## Prompt
Using "html" as the search string, find the matching lines below and copy them.

## Records supplied
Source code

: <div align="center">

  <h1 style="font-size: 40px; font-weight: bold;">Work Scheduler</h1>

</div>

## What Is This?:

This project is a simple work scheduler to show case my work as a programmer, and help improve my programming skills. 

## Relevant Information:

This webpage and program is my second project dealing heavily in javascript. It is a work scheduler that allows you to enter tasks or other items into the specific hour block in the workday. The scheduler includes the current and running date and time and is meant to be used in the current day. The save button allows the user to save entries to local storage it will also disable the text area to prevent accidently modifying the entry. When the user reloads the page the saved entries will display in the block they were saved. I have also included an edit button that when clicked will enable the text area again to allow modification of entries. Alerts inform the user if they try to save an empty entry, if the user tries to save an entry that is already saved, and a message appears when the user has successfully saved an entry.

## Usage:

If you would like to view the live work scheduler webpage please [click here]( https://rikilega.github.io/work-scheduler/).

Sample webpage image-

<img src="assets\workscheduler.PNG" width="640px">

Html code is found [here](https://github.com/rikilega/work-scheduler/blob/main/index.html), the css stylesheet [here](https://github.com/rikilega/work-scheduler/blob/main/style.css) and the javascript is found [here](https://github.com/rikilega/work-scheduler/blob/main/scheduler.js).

==

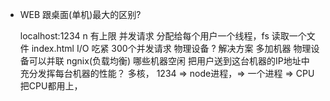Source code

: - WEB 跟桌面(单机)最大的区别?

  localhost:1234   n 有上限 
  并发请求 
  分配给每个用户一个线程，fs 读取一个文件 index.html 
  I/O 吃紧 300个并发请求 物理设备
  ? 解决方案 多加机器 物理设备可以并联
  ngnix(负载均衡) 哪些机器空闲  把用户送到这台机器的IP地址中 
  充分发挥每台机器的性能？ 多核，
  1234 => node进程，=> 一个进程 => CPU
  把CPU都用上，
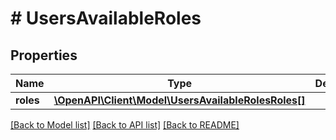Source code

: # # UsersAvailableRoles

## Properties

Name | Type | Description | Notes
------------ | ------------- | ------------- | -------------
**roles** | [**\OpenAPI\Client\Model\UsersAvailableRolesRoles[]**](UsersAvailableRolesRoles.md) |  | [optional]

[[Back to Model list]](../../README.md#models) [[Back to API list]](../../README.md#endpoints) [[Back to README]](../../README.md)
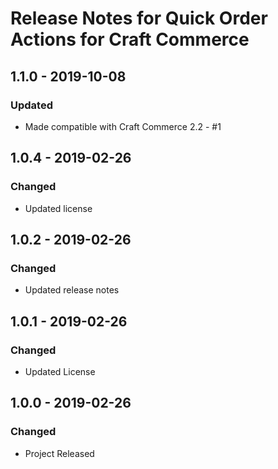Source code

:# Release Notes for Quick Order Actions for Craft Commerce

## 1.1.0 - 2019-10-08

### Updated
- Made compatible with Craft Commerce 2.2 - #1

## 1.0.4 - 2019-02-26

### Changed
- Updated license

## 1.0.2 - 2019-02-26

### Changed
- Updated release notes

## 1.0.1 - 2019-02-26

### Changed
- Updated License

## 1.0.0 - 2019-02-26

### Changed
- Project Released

## Completed exercise
Html code is found [here](https://github.com/rikilega/work-scheduler/blob/main/index.html), the css stylesheet [here](https://github.com/rikilega/work-scheduler/blob/main/style.css) and the javascript is found [here](https://github.com/rikilega/work-scheduler/blob/main/scheduler.js).
  分配给每个用户一个线程，fs 读取一个文件 index.html 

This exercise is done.